The latest American Airlines employee podcast interviews Holly Hegeman. She talks about how she got involved covering the airline industry, doing consulting for Bob Crandall and doing the airline’s annual report with him.
I’m pretty sure I found Flyertalk.com in 2001 from a link on Holly’s PlaneBusiness website so in some sense I owe the start of my journey — which began reading Thomas Petzinger’s Hard Landing over 20 years ago and by traveling as a newly minted frequent flyer and that was accelerated through my association with Randy Petersen — to Holly.
She talks through American history and the time where it struggled, and concludes that American management today cares about building a better airline. Where I’d quibble is that they seem heavily focused on building a better airline for ConciergeKey members and international premium cabin customers in markets that get bigger planes than 767s.

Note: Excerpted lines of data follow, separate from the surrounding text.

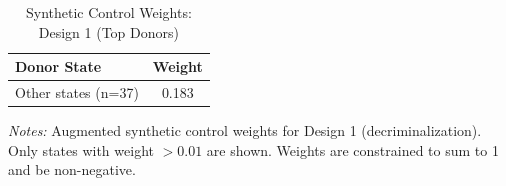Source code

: \begin{table}[H]
\centering
\caption{Synthetic Control Weights: Design 1 (Top Donors)}
\label{tab:weights}
\begin{threeparttable}
\begin{tabular}{lc}
\toprule
Donor State & Weight \\
\midrule
\midrule
Other states (n=37) & 0.183 \\
\bottomrule
\end{tabular}
\begin{tablenotes}[flushleft]
\small
\item \textit{Notes:} Augmented synthetic control weights for Design 1 (decriminalization). Only states with weight $> 0.01$ are shown. Weights are constrained to sum to 1 and be non-negative.
\end{tablenotes}
\end{threeparttable}
\end{table}
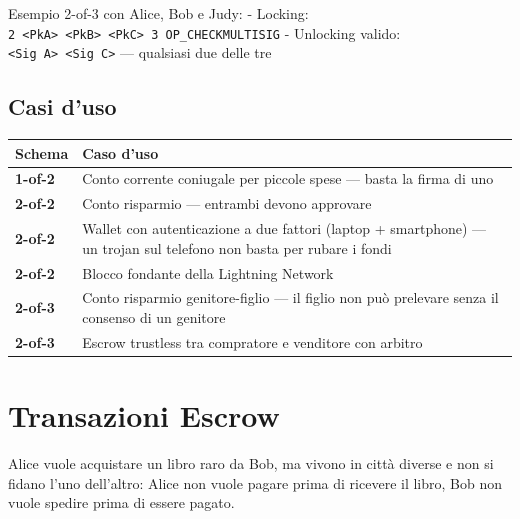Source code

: \documentclass[
  italian,
  openany]{book}
\newcounter{none} %
\begin{document}
Esempio 2-of-3 con Alice, Bob e Judy: - Locking:
\texttt{2\ \textless{}PkA\textgreater{}\ \textless{}PkB\textgreater{}\ \textless{}PkC\textgreater{}\ 3\ OP\_CHECKMULTISIG}
- Unlocking valido:
\texttt{\textless{}Sig\ A\textgreater{}\ \textless{}Sig\ C\textgreater{}}
--- qualsiasi due delle tre

\subsection{Casi d'uso}\label{casi-duso}

{\def\LTcaptype{none} %
\begin{longtable}[]{@{}
  >{\raggedright\arraybackslash}p{}
  >{\raggedright\arraybackslash}p{}@{}}
\toprule\noalign{}
\begin{minipage}[b]{\linewidth}\raggedright
Schema
\end{minipage} & \begin{minipage}[b]{\linewidth}\raggedright
Caso d'uso
\end{minipage} \\
\midrule\noalign{}
\endhead
\bottomrule\noalign{}
\endlastfoot
\textbf{1-of-2} & Conto corrente coniugale per piccole spese --- basta
la firma di uno \\
\textbf{2-of-2} & Conto risparmio --- entrambi devono approvare \\
\textbf{2-of-2} & Wallet con autenticazione a due fattori (laptop +
smartphone) --- un trojan sul telefono non basta per rubare i fondi \\
\textbf{2-of-2} & Blocco fondante della Lightning Network \\
\textbf{2-of-3} & Conto risparmio genitore-figlio --- il figlio non può
prelevare senza il consenso di un genitore \\
\textbf{2-of-3} & Escrow trustless tra compratore e venditore con
arbitro \\
\end{longtable}
}

\section{Transazioni Escrow}\label{transazioni-escrow}

Alice vuole acquistare un libro raro da Bob, ma vivono in città diverse
e non si fidano l'uno dell'altro: Alice non vuole pagare prima di
ricevere il libro, Bob non vuole spedire prima di essere pagato.
\end{document}
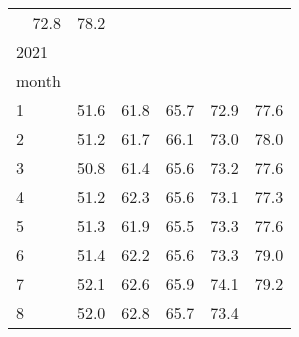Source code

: \begin{tabular}{llllll}
  \multicolumn{1}{r}{72.8} &
  \multicolumn{1}{r}{78.2} \\
\multicolumn{1}{l}{\hspace{1em}2021} &
  \multicolumn{1}{|r}{} &
  \multicolumn{1}{r}{} &
  \multicolumn{1}{r}{} &
  \multicolumn{1}{r}{} &
  \multicolumn{1}{r}{} \\
\multicolumn{1}{l}{\hspace{2em}month} &
  \multicolumn{1}{|r}{} &
  \multicolumn{1}{r}{} &
  \multicolumn{1}{r}{} &
  \multicolumn{1}{r}{} &
  \multicolumn{1}{r}{} \\
\multicolumn{1}{l}{\hspace{3em}1} &
  \multicolumn{1}{|r}{51.6} &
  \multicolumn{1}{r}{61.8} &
  \multicolumn{1}{r}{65.7} &
  \multicolumn{1}{r}{72.9} &
  \multicolumn{1}{r}{77.6} \\
\multicolumn{1}{l}{\hspace{3em}2} &
  \multicolumn{1}{|r}{51.2} &
  \multicolumn{1}{r}{61.7} &
  \multicolumn{1}{r}{66.1} &
  \multicolumn{1}{r}{73.0} &
  \multicolumn{1}{r}{78.0} \\
\multicolumn{1}{l}{\hspace{3em}3} &
  \multicolumn{1}{|r}{50.8} &
  \multicolumn{1}{r}{61.4} &
  \multicolumn{1}{r}{65.6} &
  \multicolumn{1}{r}{73.2} &
  \multicolumn{1}{r}{77.6} \\
\multicolumn{1}{l}{\hspace{3em}4} &
  \multicolumn{1}{|r}{51.2} &
  \multicolumn{1}{r}{62.3} &
  \multicolumn{1}{r}{65.6} &
  \multicolumn{1}{r}{73.1} &
  \multicolumn{1}{r}{77.3} \\
\multicolumn{1}{l}{\hspace{3em}5} &
  \multicolumn{1}{|r}{51.3} &
  \multicolumn{1}{r}{61.9} &
  \multicolumn{1}{r}{65.5} &
  \multicolumn{1}{r}{73.3} &
  \multicolumn{1}{r}{77.6} \\
\multicolumn{1}{l}{\hspace{3em}6} &
  \multicolumn{1}{|r}{51.4} &
  \multicolumn{1}{r}{62.2} &
  \multicolumn{1}{r}{65.6} &
  \multicolumn{1}{r}{73.3} &
  \multicolumn{1}{r}{79.0} \\
\multicolumn{1}{l}{\hspace{3em}7} &
  \multicolumn{1}{|r}{52.1} &
  \multicolumn{1}{r}{62.6} &
  \multicolumn{1}{r}{65.9} &
  \multicolumn{1}{r}{74.1} &
  \multicolumn{1}{r}{79.2} \\
\multicolumn{1}{l}{\hspace{3em}8} &
  \multicolumn{1}{|r}{52.0} &
  \multicolumn{1}{r}{62.8} &
  \multicolumn{1}{r}{65.7} &
  \multicolumn{1}{r}{73.4} &

\end{tabular}
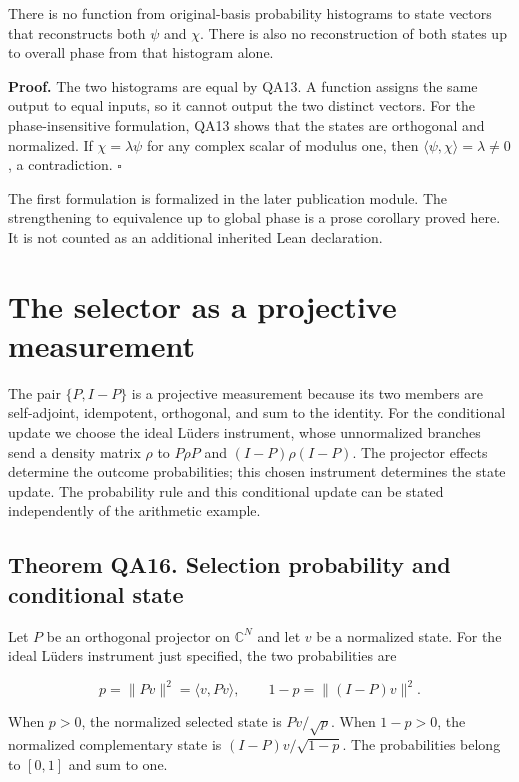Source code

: There is no function from original-basis probability histograms to state
vectors that reconstructs both \(\psi\) and \(\chi\). There is also no
reconstruction of both states up to overall phase from that histogram
alone.

\textbf{Proof.} The two histograms are equal by QA13. A function assigns
the same output to equal inputs, so it cannot output the two distinct
vectors. For the phase-insensitive formulation, QA13 shows that the
states are orthogonal and normalized. If \(\chi=\lambda\psi\) for any
complex scalar of modulus one, then
\(\langle\psi,\chi\rangle=\lambda\ne0\), a contradiction. \(\square\)

The first formulation is formalized in the later publication module. The
strengthening to equivalence up to global phase is a prose corollary
proved here. It is not counted as an additional inherited Lean
declaration.

\hypertarget{the-selector-as-a-projective-measurement}{%
\section{The selector as a projective
measurement}\label{the-selector-as-a-projective-measurement}}

The pair \(\{P,I-P\}\) is a projective measurement because its two
members are self-adjoint, idempotent, orthogonal, and sum to the
identity. For the conditional update we choose the ideal Lüders
instrument, whose unnormalized branches send a density matrix \(\rho\)
to \(P\rho P\) and \((I-P)\rho(I-P)\). The projector effects determine
the outcome probabilities; this chosen instrument determines the state
update. The probability rule and this conditional update can be stated
independently of the arithmetic example.

\hypertarget{theorem-qa16.-selection-probability-and-conditional-state}{%
\subsection*{Theorem QA16. Selection probability and conditional
state}\label{theorem-qa16.-selection-probability-and-conditional-state}}

Let \(P\) be an orthogonal projector on \(\mathbb C^N\) and let \(v\) be
a normalized state. For the ideal Lüders instrument just specified, the
two probabilities are

\[
p=\|Pv\|^2=\langle v,Pv\rangle,
\qquad 1-p=\|(I-P)v\|^2.
\]

When \(p>0\), the normalized selected state is \(Pv/\sqrt p\). When
\(1-p>0\), the normalized complementary state is \((I-P)v/\sqrt{1-p}\).
The probabilities belong to \([0,1]\) and sum to one.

Holly’s take that management wants to build a better airline, then is true — from a certain point of view.
I’d argue that these are American’s darkest days, most certainly for the customer. The airline is swimming in profit while expending enormous energy at every turn to make the flying experience worse for the public.
I have always assumed that the Bob Crandall days were the glory days of American Airlines. Can you be more specific about which period of time Holly Hegeman considers to be the dark days?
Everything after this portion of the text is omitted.